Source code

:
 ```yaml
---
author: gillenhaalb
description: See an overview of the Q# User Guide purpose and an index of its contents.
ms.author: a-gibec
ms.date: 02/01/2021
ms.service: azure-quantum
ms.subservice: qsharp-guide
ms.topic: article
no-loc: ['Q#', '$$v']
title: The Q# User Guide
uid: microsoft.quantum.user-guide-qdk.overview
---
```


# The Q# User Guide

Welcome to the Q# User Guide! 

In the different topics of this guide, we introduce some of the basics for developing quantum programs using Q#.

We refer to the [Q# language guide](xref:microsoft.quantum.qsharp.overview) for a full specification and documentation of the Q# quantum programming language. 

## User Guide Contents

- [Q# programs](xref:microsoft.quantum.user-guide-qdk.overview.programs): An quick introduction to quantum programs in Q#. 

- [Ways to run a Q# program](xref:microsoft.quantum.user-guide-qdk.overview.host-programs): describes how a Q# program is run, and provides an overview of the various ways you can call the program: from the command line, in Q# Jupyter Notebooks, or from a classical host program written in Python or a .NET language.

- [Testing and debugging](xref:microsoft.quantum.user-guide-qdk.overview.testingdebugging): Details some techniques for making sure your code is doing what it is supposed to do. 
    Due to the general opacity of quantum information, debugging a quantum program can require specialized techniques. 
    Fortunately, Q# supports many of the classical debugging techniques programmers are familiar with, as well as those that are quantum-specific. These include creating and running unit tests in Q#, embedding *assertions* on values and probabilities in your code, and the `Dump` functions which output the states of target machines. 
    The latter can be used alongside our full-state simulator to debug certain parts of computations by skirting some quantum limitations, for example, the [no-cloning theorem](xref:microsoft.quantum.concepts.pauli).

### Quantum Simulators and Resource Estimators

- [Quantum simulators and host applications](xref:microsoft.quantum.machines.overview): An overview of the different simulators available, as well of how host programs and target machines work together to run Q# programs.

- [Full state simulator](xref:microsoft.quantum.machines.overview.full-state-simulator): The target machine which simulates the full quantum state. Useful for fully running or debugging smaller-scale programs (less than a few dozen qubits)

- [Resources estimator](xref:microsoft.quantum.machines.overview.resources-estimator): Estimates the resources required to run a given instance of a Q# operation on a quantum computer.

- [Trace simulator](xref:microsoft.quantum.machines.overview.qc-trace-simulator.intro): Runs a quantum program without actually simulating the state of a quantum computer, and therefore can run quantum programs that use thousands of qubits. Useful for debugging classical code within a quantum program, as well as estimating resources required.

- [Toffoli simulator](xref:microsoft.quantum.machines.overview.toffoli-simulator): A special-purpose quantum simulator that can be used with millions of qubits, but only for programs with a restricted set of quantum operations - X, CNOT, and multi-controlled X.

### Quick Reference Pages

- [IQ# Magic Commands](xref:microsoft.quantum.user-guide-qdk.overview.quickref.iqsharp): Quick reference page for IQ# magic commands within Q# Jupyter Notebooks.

##########

◆ What to do: Repeat exactly the lines above from the one with "Welcome to the Q# User Guide!" up to and including the one with "- [Ways to run". No other line belongs in the reply.

◆ Task output:
Welcome to the Q# User Guide! 

In the different topics of this guide, we introduce some of the basics for developing quantum programs using Q#.

We refer to the [Q# language guide](xref:microsoft.quantum.qsharp.overview) for a full specification and documentation of the Q# quantum programming language. 

## User Guide Contents

- [Q# programs](xref:microsoft.quantum.user-guide-qdk.overview.programs): An quick introduction to quantum programs in Q#. 

- [Ways to run a Q# program](xref:microsoft.quantum.user-guide-qdk.overview.host-programs): describes how a Q# program is run, and provides an overview of the various ways you can call the program: from the command line, in Q# Jupyter Notebooks, or from a classical host program written in Python or a .NET language.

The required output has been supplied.